Concert Review | Kurt Vile at the Pumpehuset
A little like Pumpehuset, the venue of his concert tonight, Kurt Vile sort of slips under the radar when it comes to music. Understated, unbeknown – call it what you will – but the Philadelphian guitarist and songwriter’s tunes, penned both as a solo act and with his band the Violaters, have seemed to stay low-key and retain their indie edge whilst gaining a sizeable following. He arrives in Copenhagen on a Saturday night to a cultish crowd who are sure to be feverish about the talented man and musician – one who often exhibits two distinct sides to his personality through his music. Which will we see this evening?
Danish band Petrus Katell slip the night’s proceedings into gear with their expansive yet parochial brand of folk rock. Per Løkkegaard and crew, in what turns out to be an enchanting set, despatch spacious, resonating percussion and Fleet Foxes-esque harmonies. Turning Pumpehuset’s stage into a church pulpit, their music shakes the soul, no doubt loosening the audience’s blood vessels ready for the main man later.

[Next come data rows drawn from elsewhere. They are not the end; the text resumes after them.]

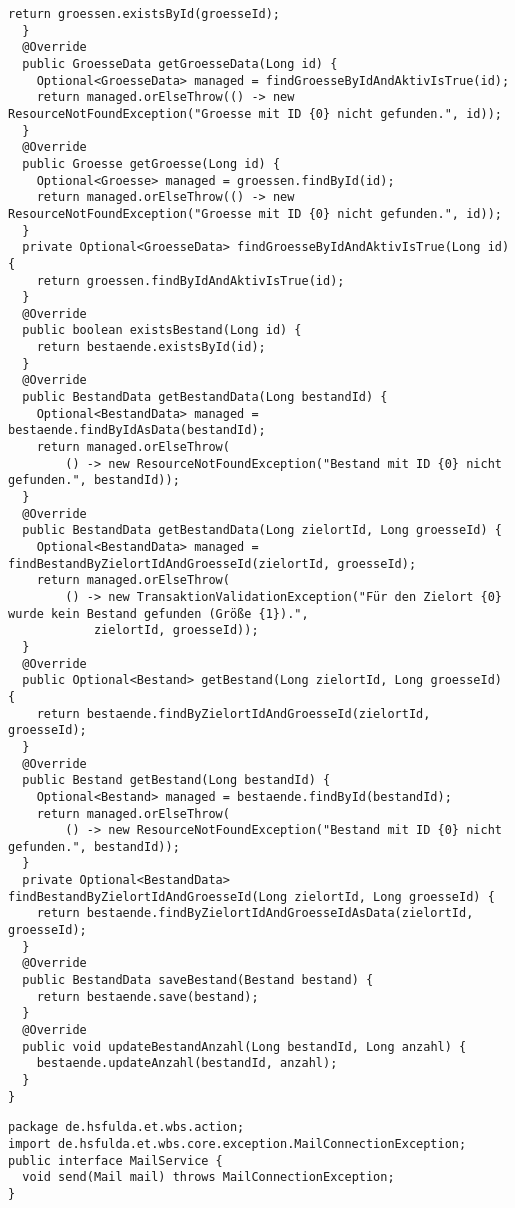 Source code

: \begin{lstlisting}[caption={Implementierung der Schnittstelle \code{TransaktionsDao} auf Seite von \code{repository}.}, label={lst:n_TransaktionDaoImpl}]
    return groessen.existsById(groesseId);
  }
  @Override
  public GroesseData getGroesseData(Long id) {
    Optional<GroesseData> managed = findGroesseByIdAndAktivIsTrue(id);
    return managed.orElseThrow(() -> new ResourceNotFoundException("Groesse mit ID {0} nicht gefunden.", id));
  }
  @Override
  public Groesse getGroesse(Long id) {
    Optional<Groesse> managed = groessen.findById(id);
    return managed.orElseThrow(() -> new ResourceNotFoundException("Groesse mit ID {0} nicht gefunden.", id));
  }
  private Optional<GroesseData> findGroesseByIdAndAktivIsTrue(Long id) {
    return groessen.findByIdAndAktivIsTrue(id);
  }
  @Override
  public boolean existsBestand(Long id) {
    return bestaende.existsById(id);
  }
  @Override
  public BestandData getBestandData(Long bestandId) {
    Optional<BestandData> managed = bestaende.findByIdAsData(bestandId);
    return managed.orElseThrow(
        () -> new ResourceNotFoundException("Bestand mit ID {0} nicht gefunden.", bestandId));
  }
  @Override
  public BestandData getBestandData(Long zielortId, Long groesseId) {
    Optional<BestandData> managed = findBestandByZielortIdAndGroesseId(zielortId, groesseId);
    return managed.orElseThrow(
        () -> new TransaktionValidationException("Für den Zielort {0} wurde kein Bestand gefunden (Größe {1}).",
            zielortId, groesseId));
  }
  @Override
  public Optional<Bestand> getBestand(Long zielortId, Long groesseId) {
    return bestaende.findByZielortIdAndGroesseId(zielortId, groesseId);
  }
  @Override
  public Bestand getBestand(Long bestandId) {
    Optional<Bestand> managed = bestaende.findById(bestandId);
    return managed.orElseThrow(
        () -> new ResourceNotFoundException("Bestand mit ID {0} nicht gefunden.", bestandId));
  }
  private Optional<BestandData> findBestandByZielortIdAndGroesseId(Long zielortId, Long groesseId) {
    return bestaende.findByZielortIdAndGroesseIdAsData(zielortId, groesseId);
  }
  @Override
  public BestandData saveBestand(Bestand bestand) {
    return bestaende.save(bestand);
  }
  @Override
  public void updateBestandAnzahl(Long bestandId, Long anzahl) {
    bestaende.updateAnzahl(bestandId, anzahl);
  }
}
\end{lstlisting}

\begin{lstlisting}[caption={Schnittstelle für die neue Komponente \code{mail}.}, label={lst:n_MailService}]
package de.hsfulda.et.wbs.action;
import de.hsfulda.et.wbs.core.exception.MailConnectionException;
public interface MailService { 
  void send(Mail mail) throws MailConnectionException;
}
\end{lstlisting}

Saying that though, Petrus Katell have arrived as much to share the occasion with Kurt Vila as to support him. They could be a headline act.
When Vile and company do take to the stage, the ‘blood, sweat and tears’ rock ‘n’ roll that characterised their early music – as well as that of Vile’s first band, The War on Drugs – is evident. Long-haired musicians instigate a torrent of guitar riffs and drums: riffs which, were they played on a moving boat, would throw the whole vessel and its crew viciously from side to side.

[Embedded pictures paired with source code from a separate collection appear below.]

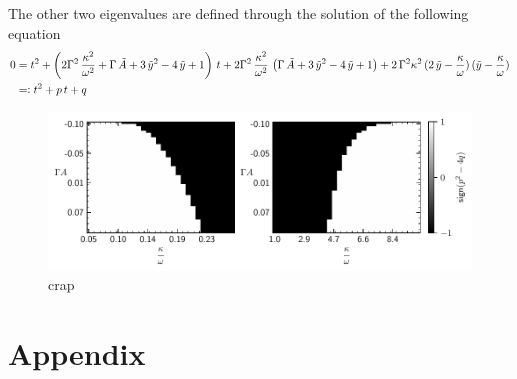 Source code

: \documentclass{article}
\begin{document}
The other two eigenvalues are defined through the solution of the following equation
\begin{align*}
    0&=t^2+\left( 2\Gamma^2\,\frac{\kappa^2}{\omega^2}+\Gamma\,\tilde{A}+3\,\tilde{y}^2-4\,\tilde{y}+1  \right)\,t+2\Gamma^2\,\frac{\kappa^2}{\omega^2}\,\left( \Gamma\,\tilde{A}+3\,\tilde{y}^2-4\,\tilde{y}+1 \right)+2\,\Gamma^2\kappa^2\,(2\,\tilde{y}-\frac{\kappa}{\omega})\,(\tilde{y}-\frac{\kappa}{\omega})\\
    &=\vcentcolon t^2+p\,t+q
\end{align*}

\begin{figure}[H]
    \centering
    \includegraphics{pictures/sign_of_ev2_fix1.pdf}
    \caption{crap}
\end{figure}





\newpage
\appendix
\section*{Appendix}
\end{document}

The audience is in raptures. This early show not only means a hell-raising set introduction, but also that the more stripped-down, desperate acoustics of Vile’s latter solo stuff are to follow.
And, sure enough, as the gig crosses the midway mark, Vile is left alone on stage with his guitar for a restless rendition of ‘Peeping Tomboy’. The lyric “I don’t wanna change, but I don’t wanna stay the same” is indicative of a sentiment surely shared by most of the single-generation onlookers: a feeling of loose-endishness and wayward indecision endemic in modern society.
Vile, playing beautifully, moves onto songs such as the timidly sardonic ‘Society is My Friend’ and ‘Ghost Town’, the latter turning out to be the show’s climax, with the reassembled backing band knocking out accomplished licks and beats and the mood being taken in yet another direction.
This, in a nutshell, is what Kurt Vile is all about: a tour de force of mood, angst and musical mastery. Saturday night’s gig proved that, in this day and age of contrived, big-budget entertainment franchises, that not all is lost in aesthetic. There’s still room for someone to keep their swathes of fans hooked just by being their unedited selves.